Телефон замолчал. Тикали в стоячем, черного дерева, резном футляре часы у самых дверей; неясный шум доносился снизу; наверно, кончал свои дела по дому верный Митрофан...
И вдруг что-то зазвенело, посыпались стекла за тяжелой бархатной портьерой, и сама штора надулась, как багровый парус.
Иван Илларионович вскочил и, прижав руки к груди, застыл неподвижно, ожидая взрыва.
Но взрыва не произошло.
С легким шелестом ветер надувал штору. С улицы доносились свистки городовых, крики.
Постояв, Иван Илларионович с ненужной осторожностью погасил свечу и, ступая на цыпочках, пошел в спальню.
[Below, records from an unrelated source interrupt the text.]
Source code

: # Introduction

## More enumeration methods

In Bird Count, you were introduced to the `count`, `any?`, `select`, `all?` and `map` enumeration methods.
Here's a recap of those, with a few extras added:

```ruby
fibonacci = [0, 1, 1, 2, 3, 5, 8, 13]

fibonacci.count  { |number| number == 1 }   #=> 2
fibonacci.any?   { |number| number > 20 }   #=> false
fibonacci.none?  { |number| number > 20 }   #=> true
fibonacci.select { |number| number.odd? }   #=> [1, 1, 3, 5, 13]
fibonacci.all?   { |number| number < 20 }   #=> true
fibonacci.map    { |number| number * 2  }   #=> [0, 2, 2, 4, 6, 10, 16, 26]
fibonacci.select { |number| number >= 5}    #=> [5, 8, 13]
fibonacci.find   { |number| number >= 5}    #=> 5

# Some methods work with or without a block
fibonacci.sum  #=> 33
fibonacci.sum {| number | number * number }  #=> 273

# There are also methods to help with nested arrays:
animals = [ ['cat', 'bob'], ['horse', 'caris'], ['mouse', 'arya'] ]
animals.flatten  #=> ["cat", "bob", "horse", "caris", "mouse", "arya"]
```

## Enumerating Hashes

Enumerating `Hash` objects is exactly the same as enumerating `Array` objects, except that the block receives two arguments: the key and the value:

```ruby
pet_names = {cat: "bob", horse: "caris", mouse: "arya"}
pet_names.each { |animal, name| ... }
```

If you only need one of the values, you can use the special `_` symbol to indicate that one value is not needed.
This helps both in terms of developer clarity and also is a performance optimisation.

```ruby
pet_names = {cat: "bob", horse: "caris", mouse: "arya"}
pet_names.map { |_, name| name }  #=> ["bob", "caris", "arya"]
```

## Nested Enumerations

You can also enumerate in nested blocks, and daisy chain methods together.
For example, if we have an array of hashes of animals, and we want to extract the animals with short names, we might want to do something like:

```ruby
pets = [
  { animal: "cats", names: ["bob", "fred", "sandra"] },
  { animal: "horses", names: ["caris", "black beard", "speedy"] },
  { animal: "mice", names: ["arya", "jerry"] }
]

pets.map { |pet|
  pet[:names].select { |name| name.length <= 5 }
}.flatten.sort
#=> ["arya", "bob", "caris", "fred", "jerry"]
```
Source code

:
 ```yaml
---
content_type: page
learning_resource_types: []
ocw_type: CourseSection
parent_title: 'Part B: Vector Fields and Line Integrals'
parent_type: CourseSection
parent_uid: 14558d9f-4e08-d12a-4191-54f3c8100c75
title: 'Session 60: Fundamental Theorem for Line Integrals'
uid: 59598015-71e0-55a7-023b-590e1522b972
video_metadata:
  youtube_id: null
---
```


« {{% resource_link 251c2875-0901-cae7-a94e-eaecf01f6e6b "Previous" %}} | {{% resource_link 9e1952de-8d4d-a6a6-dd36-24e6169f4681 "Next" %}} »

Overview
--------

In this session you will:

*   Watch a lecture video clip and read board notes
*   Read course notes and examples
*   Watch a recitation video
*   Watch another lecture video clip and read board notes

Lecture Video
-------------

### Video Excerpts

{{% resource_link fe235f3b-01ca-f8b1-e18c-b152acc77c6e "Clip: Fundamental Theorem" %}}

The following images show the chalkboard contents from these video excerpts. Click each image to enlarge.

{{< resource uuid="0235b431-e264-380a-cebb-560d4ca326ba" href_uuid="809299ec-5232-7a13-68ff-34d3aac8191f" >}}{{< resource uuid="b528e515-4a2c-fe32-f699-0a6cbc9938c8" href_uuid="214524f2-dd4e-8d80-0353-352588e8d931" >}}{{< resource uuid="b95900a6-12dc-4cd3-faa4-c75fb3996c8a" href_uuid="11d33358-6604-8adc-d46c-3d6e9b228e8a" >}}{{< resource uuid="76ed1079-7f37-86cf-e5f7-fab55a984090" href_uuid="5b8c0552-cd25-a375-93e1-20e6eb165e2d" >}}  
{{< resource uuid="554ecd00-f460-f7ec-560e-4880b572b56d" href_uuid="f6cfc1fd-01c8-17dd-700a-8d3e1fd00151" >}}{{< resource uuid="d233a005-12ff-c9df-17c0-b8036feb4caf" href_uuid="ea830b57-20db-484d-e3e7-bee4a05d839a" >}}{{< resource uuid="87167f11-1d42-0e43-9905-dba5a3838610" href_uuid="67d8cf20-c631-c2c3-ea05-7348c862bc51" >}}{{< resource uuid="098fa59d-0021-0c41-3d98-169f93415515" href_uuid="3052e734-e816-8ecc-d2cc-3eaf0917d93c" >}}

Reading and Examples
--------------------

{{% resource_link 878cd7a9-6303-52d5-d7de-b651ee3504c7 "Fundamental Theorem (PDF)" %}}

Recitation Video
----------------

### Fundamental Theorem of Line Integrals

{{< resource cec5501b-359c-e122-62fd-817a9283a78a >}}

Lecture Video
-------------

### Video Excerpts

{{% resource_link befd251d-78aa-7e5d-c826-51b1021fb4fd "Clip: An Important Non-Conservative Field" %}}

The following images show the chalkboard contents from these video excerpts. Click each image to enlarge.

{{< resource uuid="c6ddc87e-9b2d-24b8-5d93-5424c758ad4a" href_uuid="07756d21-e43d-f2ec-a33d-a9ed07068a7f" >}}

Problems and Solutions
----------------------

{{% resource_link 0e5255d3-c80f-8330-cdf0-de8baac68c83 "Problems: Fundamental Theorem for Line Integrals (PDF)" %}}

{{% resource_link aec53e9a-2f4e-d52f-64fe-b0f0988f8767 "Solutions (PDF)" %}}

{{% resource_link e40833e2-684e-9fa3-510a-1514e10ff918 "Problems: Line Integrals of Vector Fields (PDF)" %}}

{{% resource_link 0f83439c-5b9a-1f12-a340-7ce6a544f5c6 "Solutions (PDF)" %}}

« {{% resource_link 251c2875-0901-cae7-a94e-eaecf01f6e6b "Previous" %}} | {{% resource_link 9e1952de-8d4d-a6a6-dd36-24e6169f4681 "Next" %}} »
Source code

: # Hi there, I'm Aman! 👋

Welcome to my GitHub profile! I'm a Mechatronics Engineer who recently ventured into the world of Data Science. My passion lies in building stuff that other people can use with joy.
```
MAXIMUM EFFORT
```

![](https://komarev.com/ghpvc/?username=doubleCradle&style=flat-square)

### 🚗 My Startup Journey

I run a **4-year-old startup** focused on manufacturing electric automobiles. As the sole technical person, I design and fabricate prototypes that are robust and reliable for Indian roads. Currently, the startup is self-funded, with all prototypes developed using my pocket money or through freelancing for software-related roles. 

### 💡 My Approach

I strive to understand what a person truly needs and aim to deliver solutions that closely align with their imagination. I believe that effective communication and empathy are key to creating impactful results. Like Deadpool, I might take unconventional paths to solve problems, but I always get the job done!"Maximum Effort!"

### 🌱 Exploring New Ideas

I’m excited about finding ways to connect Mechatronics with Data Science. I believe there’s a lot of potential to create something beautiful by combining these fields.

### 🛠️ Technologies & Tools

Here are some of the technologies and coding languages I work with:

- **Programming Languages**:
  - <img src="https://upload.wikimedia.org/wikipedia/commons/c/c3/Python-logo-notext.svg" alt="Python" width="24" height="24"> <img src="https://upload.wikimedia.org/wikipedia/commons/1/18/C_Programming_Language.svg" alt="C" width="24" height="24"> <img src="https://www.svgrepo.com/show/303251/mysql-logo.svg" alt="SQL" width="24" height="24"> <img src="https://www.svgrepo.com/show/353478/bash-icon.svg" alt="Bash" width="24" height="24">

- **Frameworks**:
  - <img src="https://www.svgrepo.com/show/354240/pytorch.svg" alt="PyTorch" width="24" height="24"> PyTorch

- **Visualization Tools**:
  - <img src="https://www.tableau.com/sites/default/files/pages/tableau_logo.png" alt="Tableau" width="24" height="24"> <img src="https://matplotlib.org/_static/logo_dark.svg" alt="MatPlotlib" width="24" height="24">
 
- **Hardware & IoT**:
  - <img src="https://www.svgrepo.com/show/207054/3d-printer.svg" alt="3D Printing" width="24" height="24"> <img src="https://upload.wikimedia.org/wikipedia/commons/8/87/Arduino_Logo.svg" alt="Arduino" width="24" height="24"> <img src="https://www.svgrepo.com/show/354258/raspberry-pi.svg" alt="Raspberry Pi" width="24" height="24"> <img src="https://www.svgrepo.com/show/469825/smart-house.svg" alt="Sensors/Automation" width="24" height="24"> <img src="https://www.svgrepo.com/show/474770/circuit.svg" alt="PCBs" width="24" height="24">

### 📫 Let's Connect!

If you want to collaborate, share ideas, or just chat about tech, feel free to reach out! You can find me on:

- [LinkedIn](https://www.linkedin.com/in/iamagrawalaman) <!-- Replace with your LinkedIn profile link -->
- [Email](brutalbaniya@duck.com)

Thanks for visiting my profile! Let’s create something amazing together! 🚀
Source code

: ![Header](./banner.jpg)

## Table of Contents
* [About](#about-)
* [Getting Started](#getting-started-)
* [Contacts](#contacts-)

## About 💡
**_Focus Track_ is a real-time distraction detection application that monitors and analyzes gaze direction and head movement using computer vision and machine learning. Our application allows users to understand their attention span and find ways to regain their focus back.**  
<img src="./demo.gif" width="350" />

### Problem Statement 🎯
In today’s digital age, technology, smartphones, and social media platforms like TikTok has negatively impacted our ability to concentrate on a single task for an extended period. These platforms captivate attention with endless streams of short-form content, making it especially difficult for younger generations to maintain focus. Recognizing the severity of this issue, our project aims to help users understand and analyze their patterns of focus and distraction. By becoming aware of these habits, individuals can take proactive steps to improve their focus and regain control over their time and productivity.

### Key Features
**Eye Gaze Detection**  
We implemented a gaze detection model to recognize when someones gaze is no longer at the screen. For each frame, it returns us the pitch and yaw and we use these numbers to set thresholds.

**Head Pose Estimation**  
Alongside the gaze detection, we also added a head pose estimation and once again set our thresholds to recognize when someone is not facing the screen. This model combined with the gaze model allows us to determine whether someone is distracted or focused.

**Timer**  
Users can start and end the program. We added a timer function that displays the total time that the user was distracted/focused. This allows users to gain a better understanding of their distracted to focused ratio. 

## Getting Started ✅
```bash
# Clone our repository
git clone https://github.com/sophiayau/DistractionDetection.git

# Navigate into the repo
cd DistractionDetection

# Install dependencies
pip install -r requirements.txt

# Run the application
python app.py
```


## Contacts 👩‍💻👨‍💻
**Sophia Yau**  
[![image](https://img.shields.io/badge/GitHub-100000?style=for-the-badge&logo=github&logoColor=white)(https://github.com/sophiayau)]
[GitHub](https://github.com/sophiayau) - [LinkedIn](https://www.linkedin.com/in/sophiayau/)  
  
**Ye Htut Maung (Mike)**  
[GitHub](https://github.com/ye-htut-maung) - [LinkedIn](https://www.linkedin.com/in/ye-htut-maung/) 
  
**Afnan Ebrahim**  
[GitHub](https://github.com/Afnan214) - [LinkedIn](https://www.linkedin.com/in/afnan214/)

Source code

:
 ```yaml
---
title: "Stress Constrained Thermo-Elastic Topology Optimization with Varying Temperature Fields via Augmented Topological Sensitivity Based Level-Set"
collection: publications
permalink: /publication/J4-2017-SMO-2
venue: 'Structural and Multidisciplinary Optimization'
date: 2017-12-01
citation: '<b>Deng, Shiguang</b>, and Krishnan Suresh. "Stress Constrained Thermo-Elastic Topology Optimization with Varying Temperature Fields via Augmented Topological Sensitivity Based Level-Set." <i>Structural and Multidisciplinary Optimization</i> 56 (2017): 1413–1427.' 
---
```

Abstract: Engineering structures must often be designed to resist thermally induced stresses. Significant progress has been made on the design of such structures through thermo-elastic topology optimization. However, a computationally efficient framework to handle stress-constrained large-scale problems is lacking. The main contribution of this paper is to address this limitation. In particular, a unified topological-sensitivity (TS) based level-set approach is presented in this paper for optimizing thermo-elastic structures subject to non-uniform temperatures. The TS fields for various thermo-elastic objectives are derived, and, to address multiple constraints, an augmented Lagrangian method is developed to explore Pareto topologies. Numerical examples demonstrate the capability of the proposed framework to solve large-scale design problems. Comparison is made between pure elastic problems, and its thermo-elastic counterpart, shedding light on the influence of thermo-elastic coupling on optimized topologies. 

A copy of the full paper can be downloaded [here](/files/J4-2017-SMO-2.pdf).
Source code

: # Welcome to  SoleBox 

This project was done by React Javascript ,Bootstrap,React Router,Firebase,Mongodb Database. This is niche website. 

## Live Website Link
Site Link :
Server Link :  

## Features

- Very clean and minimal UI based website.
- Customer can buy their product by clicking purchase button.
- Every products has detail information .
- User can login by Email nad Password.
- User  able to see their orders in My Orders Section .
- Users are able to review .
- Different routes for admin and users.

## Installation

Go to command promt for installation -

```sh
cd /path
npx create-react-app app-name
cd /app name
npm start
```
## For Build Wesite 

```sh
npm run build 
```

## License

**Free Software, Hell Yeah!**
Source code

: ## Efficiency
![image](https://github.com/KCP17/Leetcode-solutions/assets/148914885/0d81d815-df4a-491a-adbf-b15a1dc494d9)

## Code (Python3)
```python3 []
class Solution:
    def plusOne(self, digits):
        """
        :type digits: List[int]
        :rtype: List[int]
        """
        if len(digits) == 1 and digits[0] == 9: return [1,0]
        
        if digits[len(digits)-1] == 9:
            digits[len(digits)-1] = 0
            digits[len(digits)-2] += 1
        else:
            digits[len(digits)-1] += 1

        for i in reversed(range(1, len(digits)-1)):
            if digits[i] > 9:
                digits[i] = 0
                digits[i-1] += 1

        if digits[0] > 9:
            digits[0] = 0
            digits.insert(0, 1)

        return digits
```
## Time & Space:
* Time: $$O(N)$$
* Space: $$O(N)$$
- Что случилось? - спросила испуганным шепотом Лариса Родионовна.
- Ничего. Я нечаянно опрокинул телефон. Спи.
И, уже натягивая на голову пышное теплое одеяло, с тревогой вслушиваясь в сонную и обманчивую тишину дома, Иван Илларионович с тоской думал: "Надо как можно скорее уезжать из этого проклятого города".
И спрашивал сам себя: "Куда? Куда ты уедешь, Иван Илларионович? Куда?"
3. "ИВАН-ЦАРЕВИЧ"
Камера, где провел эту ночь Иван Степанович Якутов, находилась на верхнем этаже Уфимской тюрьмы. Каменный закуток - пять шагов в длину и три в ширину, плесень и ржавые пятна на стенах, высоко - не дотянуться рукой маленькое, заделанное толстой решеткой окно. За ним - зимнее, полное крупных звезд небо.
Мутный зрачок "волчка" в двери, на уровне глаз. За его пыльным мертвым стеклом почти все время недобрый, настороженный, стерегущий взгляд.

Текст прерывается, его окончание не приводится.